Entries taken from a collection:
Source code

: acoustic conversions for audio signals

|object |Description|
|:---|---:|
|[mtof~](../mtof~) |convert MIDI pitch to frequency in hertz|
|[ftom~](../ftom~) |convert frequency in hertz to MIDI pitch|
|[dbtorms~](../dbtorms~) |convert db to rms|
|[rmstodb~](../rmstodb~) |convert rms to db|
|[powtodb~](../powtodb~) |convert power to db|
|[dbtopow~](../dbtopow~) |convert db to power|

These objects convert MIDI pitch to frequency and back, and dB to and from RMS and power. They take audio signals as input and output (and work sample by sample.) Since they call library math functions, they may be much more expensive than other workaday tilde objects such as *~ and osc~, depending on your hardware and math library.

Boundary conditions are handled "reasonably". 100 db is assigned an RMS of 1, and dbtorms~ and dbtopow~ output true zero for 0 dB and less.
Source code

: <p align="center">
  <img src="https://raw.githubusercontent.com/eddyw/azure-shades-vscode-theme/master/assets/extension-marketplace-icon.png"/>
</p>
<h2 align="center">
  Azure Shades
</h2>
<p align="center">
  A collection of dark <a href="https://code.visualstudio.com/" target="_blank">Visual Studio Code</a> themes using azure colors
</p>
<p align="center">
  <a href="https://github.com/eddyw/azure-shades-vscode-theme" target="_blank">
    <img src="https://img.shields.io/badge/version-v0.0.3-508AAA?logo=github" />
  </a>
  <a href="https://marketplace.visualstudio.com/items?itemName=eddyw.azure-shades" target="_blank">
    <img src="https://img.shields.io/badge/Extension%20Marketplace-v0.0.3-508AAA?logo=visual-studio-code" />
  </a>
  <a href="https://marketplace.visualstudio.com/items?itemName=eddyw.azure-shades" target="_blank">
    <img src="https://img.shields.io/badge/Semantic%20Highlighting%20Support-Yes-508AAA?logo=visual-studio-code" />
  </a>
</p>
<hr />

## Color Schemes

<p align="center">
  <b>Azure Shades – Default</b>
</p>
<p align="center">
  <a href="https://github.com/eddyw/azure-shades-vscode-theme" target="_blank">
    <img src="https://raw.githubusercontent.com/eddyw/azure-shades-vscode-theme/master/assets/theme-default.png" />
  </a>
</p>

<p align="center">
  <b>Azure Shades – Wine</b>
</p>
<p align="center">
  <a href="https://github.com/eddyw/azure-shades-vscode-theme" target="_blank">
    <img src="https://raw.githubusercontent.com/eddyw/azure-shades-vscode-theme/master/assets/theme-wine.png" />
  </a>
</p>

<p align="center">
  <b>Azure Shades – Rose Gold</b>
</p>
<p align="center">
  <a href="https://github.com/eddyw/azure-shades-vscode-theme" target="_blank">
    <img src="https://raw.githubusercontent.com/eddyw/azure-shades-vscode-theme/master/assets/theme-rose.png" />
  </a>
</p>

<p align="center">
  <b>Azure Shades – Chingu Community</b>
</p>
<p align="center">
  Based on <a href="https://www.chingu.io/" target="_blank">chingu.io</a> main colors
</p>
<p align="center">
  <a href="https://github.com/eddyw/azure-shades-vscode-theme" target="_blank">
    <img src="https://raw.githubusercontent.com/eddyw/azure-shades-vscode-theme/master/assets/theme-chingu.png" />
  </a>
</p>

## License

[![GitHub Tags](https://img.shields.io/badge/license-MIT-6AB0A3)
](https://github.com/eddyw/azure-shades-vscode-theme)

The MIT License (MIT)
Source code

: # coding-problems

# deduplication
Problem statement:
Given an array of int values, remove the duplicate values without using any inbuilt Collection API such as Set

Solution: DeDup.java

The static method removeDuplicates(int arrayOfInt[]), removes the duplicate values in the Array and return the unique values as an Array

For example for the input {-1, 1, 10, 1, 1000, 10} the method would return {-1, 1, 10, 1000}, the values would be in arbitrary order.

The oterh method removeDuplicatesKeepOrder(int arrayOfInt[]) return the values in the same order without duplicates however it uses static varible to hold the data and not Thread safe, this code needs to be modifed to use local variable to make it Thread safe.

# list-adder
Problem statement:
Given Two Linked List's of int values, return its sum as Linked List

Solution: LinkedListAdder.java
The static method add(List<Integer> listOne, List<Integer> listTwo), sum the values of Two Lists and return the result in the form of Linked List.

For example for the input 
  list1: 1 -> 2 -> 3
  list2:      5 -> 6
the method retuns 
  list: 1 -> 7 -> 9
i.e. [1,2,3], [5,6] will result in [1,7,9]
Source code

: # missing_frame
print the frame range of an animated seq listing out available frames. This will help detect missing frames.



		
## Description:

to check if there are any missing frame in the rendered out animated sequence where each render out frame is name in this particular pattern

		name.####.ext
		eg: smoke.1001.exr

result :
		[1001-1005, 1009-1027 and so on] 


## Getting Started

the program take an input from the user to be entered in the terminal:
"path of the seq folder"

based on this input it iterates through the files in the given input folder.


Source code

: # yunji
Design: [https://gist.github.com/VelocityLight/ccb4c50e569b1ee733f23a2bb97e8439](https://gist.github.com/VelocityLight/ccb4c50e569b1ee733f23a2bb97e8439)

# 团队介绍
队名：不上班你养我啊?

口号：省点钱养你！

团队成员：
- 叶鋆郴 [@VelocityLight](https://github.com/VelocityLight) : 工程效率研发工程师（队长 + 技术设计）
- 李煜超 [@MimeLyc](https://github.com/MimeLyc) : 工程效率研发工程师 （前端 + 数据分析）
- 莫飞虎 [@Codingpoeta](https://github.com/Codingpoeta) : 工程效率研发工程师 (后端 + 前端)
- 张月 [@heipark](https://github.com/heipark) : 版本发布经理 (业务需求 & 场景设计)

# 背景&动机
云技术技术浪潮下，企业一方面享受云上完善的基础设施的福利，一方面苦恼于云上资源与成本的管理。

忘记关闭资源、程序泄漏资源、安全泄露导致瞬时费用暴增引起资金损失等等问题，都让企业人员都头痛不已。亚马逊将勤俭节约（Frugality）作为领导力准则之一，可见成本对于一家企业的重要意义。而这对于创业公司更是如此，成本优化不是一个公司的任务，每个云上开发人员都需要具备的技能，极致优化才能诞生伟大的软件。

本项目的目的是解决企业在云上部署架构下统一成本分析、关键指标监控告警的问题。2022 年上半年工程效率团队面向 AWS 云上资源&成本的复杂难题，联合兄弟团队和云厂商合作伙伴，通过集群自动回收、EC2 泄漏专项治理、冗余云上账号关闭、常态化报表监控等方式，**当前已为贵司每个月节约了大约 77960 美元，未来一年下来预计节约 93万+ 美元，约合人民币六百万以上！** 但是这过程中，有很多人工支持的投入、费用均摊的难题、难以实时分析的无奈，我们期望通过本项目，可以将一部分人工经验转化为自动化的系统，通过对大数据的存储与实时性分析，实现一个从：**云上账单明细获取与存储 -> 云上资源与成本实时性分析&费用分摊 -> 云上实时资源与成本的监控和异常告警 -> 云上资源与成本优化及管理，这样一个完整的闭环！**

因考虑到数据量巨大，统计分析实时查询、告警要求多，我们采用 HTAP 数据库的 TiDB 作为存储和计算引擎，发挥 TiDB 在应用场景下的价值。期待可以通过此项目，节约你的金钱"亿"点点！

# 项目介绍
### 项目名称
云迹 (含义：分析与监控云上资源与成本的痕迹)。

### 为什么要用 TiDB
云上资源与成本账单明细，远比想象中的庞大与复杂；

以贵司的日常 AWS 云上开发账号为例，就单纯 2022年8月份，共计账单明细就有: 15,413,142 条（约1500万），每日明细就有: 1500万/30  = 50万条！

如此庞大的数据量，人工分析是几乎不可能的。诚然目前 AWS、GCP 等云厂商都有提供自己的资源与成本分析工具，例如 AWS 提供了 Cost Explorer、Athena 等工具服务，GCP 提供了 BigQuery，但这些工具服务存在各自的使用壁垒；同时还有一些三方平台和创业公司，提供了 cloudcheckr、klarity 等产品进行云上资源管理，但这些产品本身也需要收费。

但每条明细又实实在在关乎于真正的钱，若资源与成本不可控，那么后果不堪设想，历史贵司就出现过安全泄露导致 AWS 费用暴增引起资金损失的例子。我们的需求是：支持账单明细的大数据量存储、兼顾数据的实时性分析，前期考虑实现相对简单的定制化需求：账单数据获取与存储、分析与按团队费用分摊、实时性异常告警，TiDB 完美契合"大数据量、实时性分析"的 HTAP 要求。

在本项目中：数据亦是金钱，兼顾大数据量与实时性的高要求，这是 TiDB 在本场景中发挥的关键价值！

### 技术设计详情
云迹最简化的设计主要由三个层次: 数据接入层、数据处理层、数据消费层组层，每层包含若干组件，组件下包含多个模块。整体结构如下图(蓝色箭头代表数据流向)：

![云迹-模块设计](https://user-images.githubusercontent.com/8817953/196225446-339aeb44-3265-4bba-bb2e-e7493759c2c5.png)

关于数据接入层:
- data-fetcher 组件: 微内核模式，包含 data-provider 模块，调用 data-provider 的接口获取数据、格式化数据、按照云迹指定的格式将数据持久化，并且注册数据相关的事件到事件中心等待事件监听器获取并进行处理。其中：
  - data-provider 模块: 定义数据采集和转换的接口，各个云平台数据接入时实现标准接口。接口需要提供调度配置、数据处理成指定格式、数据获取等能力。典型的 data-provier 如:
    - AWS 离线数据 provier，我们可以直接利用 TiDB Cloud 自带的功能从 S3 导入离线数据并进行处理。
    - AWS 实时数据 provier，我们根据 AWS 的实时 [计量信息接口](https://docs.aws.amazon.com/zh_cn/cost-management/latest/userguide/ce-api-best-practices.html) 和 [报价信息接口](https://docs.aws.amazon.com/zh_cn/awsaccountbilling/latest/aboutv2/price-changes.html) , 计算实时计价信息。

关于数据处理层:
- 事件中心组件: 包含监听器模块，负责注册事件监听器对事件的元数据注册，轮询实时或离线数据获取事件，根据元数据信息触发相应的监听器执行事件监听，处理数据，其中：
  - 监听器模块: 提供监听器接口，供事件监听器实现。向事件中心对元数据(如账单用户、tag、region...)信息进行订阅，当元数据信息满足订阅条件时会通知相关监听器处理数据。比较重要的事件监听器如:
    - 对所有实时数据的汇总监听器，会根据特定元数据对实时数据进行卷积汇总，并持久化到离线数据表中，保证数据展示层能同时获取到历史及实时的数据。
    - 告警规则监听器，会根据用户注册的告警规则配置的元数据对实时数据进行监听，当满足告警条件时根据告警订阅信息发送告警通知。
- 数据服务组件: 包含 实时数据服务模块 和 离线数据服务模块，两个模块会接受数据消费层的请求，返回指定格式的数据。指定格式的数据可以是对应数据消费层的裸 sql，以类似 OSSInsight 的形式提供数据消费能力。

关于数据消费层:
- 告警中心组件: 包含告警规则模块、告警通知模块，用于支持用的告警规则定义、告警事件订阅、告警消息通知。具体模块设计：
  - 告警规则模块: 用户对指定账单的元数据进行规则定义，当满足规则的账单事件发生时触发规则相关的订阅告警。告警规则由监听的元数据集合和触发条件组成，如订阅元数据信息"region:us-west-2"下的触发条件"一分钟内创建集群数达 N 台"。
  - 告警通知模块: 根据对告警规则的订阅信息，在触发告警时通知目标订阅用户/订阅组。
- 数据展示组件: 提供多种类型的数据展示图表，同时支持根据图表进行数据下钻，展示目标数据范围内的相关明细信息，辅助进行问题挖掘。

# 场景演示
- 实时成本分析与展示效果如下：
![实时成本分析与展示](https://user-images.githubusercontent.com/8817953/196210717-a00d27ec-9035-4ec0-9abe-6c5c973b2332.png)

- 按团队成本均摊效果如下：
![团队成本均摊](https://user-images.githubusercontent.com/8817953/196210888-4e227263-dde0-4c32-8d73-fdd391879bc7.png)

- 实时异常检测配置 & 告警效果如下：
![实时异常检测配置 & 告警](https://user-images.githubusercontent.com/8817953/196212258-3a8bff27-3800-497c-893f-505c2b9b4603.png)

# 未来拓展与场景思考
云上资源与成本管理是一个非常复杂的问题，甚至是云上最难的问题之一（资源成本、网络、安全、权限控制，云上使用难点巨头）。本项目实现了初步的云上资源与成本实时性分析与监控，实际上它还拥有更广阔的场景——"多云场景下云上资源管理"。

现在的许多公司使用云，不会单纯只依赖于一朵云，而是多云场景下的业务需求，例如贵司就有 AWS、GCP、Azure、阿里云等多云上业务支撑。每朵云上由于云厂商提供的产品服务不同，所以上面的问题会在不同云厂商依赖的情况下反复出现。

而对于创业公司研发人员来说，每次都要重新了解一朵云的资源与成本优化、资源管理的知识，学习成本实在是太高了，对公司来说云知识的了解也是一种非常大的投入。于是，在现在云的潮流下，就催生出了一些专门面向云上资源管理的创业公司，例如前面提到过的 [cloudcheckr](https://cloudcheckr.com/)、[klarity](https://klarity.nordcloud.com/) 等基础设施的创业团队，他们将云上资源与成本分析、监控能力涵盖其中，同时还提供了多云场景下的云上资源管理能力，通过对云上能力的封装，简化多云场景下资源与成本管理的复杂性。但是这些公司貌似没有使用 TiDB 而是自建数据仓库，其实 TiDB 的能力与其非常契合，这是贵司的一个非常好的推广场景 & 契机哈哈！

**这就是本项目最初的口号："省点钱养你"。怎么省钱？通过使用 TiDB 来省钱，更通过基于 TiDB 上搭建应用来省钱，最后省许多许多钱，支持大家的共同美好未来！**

### ACTIVITY
Could you transcribe the entries above word for word, from the line with "eg: smoke.1001.exr" down to the line with "以贵司的日常 AWS 云上开发账号为例，就单纯", keeping both?

### COMPLETED EXERCISE
		eg: smoke.1001.exr

result :
		[1001-1005, 1009-1027 and so on] 


## Getting Started

the program take an input from the user to be entered in the terminal:
"path of the seq folder"

based on this input it iterates through the files in the given input folder.


Source code

: # yunji
Design: [https://gist.github.com/VelocityLight/ccb4c50e569b1ee733f23a2bb97e8439](https://gist.github.com/VelocityLight/ccb4c50e569b1ee733f23a2bb97e8439)

# 团队介绍
队名：不上班你养我啊?

口号：省点钱养你！

团队成员：
- 叶鋆郴 [@VelocityLight](https://github.com/VelocityLight) : 工程效率研发工程师（队长 + 技术设计）
- 李煜超 [@MimeLyc](https://github.com/MimeLyc) : 工程效率研发工程师 （前端 + 数据分析）
- 莫飞虎 [@Codingpoeta](https://github.com/Codingpoeta) : 工程效率研发工程师 (后端 + 前端)
- 张月 [@heipark](https://github.com/heipark) : 版本发布经理 (业务需求 & 场景设计)

# 背景&动机
云技术技术浪潮下，企业一方面享受云上完善的基础设施的福利，一方面苦恼于云上资源与成本的管理。

忘记关闭资源、程序泄漏资源、安全泄露导致瞬时费用暴增引起资金损失等等问题，都让企业人员都头痛不已。亚马逊将勤俭节约（Frugality）作为领导力准则之一，可见成本对于一家企业的重要意义。而这对于创业公司更是如此，成本优化不是一个公司的任务，每个云上开发人员都需要具备的技能，极致优化才能诞生伟大的软件。

本项目的目的是解决企业在云上部署架构下统一成本分析、关键指标监控告警的问题。2022 年上半年工程效率团队面向 AWS 云上资源&成本的复杂难题，联合兄弟团队和云厂商合作伙伴，通过集群自动回收、EC2 泄漏专项治理、冗余云上账号关闭、常态化报表监控等方式，**当前已为贵司每个月节约了大约 77960 美元，未来一年下来预计节约 93万+ 美元，约合人民币六百万以上！** 但是这过程中，有很多人工支持的投入、费用均摊的难题、难以实时分析的无奈，我们期望通过本项目，可以将一部分人工经验转化为自动化的系统，通过对大数据的存储与实时性分析，实现一个从：**云上账单明细获取与存储 -> 云上资源与成本实时性分析&费用分摊 -> 云上实时资源与成本的监控和异常告警 -> 云上资源与成本优化及管理，这样一个完整的闭环！**

因考虑到数据量巨大，统计分析实时查询、告警要求多，我们采用 HTAP 数据库的 TiDB 作为存储和计算引擎，发挥 TiDB 在应用场景下的价值。期待可以通过此项目，节约你的金钱"亿"点点！

# 项目介绍
### 项目名称
云迹 (含义：分析与监控云上资源与成本的痕迹)。

### 为什么要用 TiDB
云上资源与成本账单明细，远比想象中的庞大与复杂；

以贵司的日常 AWS 云上开发账号为例，就单纯 2022年8月份，共计账单明细就有: 15,413,142 条（约1500万），每日明细就有: 1500万/30  = 50万条！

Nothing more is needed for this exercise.